Биографии и мемуары часто бывают трагическими. ХХ век сломал множество судеб, и в своих воспоминаниях свидетели страшных событий пишут о том времени откровенно, не скупясь на подробности.

Такие книги ценны тем, что мы можем, читая их, получить всестороннее, развернутое представление о том, что когда-то происходило, превратиться в свидетелей самых разных событий. Этим уникальным качеством - способностью погрузить читателя в то время, которое он не застал, - обладают все мемуары из нашей сегодняшней подборки.

47 лет назад, 29 июля 1967 года, в Париже умер Александр Ват. Поэт, один из основателей польского футуризма, он шестнадцать лет мучился тяжелой болезнью. И, не в силах дальше выносить страшную боль, Ват покончил с собой.

Его жизнь была полной лишений - но и свершений. Как и многие на заре ХХ века, он был увлечен и очарован коммунизмом, который на какое-то время стал для него новой религией. "Литературный ежемесячник", созданный Ватом, даже называли "лабораторией марксизма". В юности поэт буквально бредил идеями русской революции, а затем проникся и русским футуризмом: широко известно о тесной дружбе Вата с Маяковским и Хлебниковым.

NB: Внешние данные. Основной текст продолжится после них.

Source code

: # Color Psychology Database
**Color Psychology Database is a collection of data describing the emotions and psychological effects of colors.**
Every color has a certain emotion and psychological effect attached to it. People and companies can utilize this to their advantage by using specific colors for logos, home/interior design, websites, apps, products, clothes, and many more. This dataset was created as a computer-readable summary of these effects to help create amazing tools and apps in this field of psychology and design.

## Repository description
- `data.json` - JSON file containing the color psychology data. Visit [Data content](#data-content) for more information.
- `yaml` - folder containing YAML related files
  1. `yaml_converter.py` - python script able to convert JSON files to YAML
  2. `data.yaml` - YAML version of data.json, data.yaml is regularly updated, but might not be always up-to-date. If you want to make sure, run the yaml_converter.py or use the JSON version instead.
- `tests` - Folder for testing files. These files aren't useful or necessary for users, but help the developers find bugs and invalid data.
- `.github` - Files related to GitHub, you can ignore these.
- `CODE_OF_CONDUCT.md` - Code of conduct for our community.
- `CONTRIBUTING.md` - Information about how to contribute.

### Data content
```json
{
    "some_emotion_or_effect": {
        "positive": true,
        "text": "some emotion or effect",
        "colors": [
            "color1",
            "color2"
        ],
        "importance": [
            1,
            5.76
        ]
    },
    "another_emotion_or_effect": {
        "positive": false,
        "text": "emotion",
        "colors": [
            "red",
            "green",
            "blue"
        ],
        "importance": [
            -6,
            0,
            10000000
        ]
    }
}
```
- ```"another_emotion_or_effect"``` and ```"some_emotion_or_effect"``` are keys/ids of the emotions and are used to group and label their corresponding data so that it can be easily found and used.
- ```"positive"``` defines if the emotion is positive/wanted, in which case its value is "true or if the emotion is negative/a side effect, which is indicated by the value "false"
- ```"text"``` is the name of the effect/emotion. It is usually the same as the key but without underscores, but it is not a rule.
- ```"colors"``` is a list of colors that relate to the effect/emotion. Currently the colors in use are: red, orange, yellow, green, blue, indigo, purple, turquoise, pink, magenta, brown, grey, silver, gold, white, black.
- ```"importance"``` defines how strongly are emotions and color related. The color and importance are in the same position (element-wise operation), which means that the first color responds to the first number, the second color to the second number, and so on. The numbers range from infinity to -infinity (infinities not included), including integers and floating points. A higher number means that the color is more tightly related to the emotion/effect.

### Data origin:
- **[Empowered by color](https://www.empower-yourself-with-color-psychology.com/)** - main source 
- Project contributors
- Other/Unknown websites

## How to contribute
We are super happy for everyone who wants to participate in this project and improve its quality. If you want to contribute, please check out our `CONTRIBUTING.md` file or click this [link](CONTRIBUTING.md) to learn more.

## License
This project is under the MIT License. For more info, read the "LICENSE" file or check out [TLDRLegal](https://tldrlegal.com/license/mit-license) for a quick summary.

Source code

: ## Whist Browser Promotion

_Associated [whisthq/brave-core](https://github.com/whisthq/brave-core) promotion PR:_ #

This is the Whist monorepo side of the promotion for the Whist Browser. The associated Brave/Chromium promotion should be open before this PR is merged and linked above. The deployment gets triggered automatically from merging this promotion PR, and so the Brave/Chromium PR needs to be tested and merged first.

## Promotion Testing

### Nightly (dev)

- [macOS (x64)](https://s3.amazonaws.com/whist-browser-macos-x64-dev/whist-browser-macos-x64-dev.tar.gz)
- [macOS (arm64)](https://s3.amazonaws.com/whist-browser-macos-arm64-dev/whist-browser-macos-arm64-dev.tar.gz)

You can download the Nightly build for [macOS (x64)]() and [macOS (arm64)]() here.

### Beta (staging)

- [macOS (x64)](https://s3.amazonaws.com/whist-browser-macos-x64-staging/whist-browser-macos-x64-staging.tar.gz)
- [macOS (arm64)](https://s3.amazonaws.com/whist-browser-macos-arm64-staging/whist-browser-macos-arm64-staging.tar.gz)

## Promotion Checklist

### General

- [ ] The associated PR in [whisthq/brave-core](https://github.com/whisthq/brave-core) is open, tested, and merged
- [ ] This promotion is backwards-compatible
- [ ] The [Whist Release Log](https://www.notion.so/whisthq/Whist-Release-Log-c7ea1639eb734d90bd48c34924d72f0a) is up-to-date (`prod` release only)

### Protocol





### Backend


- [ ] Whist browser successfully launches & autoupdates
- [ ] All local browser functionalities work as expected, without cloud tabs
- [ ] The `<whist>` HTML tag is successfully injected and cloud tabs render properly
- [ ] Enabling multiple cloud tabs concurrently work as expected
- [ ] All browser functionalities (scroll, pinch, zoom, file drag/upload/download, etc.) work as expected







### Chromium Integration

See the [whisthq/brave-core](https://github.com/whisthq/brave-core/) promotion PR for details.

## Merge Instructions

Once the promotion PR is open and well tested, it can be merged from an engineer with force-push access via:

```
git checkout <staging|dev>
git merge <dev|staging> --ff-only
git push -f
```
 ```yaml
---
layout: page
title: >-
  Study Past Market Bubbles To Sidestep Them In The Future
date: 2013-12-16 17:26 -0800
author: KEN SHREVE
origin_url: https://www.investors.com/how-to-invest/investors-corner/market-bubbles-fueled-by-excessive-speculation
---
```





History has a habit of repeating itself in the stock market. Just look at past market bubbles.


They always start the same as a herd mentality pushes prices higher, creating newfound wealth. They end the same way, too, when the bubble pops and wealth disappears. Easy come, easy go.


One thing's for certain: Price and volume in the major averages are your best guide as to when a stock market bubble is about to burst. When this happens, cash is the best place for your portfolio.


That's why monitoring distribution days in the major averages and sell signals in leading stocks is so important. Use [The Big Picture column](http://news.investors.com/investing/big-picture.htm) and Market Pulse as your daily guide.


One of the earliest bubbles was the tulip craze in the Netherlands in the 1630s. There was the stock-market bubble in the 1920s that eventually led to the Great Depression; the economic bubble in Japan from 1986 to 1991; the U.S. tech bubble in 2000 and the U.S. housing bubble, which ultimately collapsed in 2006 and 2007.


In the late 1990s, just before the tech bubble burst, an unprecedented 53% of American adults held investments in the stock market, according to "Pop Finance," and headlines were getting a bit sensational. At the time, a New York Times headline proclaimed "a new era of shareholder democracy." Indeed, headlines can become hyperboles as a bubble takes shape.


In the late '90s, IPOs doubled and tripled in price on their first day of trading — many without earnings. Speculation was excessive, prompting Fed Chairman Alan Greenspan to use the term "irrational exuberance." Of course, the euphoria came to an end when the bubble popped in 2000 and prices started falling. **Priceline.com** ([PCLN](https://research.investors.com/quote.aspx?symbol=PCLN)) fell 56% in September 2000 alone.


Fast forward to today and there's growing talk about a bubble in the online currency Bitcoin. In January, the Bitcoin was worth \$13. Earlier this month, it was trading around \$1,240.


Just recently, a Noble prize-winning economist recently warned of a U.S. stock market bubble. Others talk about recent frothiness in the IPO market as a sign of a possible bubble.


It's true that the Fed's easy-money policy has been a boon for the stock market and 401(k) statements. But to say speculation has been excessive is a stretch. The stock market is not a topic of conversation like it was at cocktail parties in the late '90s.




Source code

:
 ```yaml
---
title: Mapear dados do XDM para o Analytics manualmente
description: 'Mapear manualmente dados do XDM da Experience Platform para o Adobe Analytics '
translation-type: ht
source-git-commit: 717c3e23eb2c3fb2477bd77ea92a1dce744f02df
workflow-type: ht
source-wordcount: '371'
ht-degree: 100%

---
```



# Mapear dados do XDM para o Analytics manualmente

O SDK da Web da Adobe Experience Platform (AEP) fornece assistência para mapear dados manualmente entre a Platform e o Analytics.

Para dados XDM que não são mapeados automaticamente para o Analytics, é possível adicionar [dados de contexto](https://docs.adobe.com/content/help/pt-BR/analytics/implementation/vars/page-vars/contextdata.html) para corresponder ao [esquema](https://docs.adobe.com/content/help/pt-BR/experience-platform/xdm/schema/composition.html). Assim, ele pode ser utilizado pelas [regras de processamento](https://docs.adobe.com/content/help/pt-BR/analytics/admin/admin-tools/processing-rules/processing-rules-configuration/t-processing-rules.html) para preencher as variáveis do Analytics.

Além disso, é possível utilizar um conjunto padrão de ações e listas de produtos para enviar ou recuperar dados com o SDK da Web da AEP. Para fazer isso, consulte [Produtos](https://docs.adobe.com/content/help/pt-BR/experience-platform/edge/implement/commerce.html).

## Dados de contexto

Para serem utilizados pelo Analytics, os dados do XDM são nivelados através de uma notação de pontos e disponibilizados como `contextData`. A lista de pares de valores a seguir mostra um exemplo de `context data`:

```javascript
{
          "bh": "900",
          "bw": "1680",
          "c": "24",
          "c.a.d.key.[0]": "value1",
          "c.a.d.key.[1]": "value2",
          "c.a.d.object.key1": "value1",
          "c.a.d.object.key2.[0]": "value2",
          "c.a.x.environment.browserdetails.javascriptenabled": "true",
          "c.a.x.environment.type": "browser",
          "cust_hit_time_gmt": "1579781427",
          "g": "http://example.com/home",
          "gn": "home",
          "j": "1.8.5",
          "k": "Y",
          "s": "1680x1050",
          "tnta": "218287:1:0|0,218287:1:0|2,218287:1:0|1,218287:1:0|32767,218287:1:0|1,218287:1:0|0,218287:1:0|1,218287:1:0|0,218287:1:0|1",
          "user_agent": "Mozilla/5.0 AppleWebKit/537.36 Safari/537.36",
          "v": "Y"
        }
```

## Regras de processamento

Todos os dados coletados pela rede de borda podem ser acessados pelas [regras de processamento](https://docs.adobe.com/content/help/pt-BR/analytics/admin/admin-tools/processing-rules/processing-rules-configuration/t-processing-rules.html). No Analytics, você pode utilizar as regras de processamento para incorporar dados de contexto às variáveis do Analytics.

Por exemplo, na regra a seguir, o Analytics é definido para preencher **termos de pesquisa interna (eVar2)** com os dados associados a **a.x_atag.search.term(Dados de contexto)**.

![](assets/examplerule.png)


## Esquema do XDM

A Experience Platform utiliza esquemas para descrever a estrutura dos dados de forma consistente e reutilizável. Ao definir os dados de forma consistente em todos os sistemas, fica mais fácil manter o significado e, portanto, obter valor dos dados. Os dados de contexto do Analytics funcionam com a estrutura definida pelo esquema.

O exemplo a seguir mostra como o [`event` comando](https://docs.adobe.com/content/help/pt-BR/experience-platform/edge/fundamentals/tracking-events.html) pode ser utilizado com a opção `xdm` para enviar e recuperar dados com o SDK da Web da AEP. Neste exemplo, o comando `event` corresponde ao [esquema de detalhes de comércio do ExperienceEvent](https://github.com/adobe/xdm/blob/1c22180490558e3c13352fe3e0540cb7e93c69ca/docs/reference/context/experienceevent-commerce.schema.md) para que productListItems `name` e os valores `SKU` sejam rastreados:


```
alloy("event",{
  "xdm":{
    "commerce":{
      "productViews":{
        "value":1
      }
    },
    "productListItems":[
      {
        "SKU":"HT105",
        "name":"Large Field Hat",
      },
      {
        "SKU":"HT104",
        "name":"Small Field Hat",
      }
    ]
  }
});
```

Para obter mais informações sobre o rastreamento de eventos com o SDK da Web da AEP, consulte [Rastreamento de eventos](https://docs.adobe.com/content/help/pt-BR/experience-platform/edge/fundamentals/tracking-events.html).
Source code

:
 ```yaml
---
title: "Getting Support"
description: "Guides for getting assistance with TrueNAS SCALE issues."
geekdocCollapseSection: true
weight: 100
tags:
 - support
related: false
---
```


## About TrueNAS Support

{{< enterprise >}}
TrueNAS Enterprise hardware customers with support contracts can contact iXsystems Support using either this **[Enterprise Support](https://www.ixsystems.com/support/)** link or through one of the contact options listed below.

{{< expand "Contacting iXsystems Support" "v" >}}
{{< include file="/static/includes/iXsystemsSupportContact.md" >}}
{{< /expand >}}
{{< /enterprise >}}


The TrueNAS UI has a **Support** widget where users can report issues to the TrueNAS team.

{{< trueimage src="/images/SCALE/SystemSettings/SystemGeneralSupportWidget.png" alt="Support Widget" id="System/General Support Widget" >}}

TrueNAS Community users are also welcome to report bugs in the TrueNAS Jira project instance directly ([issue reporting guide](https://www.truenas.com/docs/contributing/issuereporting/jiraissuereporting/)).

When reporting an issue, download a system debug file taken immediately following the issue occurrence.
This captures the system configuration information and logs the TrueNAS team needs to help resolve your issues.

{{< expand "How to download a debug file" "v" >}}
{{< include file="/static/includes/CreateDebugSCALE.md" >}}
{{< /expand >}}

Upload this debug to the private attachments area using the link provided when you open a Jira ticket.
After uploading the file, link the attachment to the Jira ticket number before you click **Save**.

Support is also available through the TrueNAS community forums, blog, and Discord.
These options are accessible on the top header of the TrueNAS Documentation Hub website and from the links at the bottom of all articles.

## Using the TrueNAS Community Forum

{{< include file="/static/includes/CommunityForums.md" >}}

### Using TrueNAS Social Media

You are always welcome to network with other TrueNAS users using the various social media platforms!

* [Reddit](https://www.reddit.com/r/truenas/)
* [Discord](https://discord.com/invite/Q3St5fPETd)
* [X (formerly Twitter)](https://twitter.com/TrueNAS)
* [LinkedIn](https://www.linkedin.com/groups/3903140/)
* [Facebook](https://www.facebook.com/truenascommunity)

За свою пылкую влюбленность в русский коммунизм Александр Ват расплатился жизнью. Многочисленные аресты, подвалы Лубянки, саратовская и киевская тюрьмы, ссылка в Казахстан превратили этого крепкого и уверенного в себе человека в немощного старика, бесконечными днями лелеявшего мысль о самоубийстве.

Едва ли не каждая строчка в его автобиографии "Мой век" - это мольба о прощении за наивную веру в идеи, которые сгубили множество людей и самого Вата. В 1963 году, когда он уже был очень болен, Александр буквально надиктовал свои мемуары Чеславу Милошу - поэту и переводчику, эмигрировавшему из коммунистической Польши в США. И это очень пронзительная книга, повествующая о человеке, который однажды ошибся в выборе идеалов.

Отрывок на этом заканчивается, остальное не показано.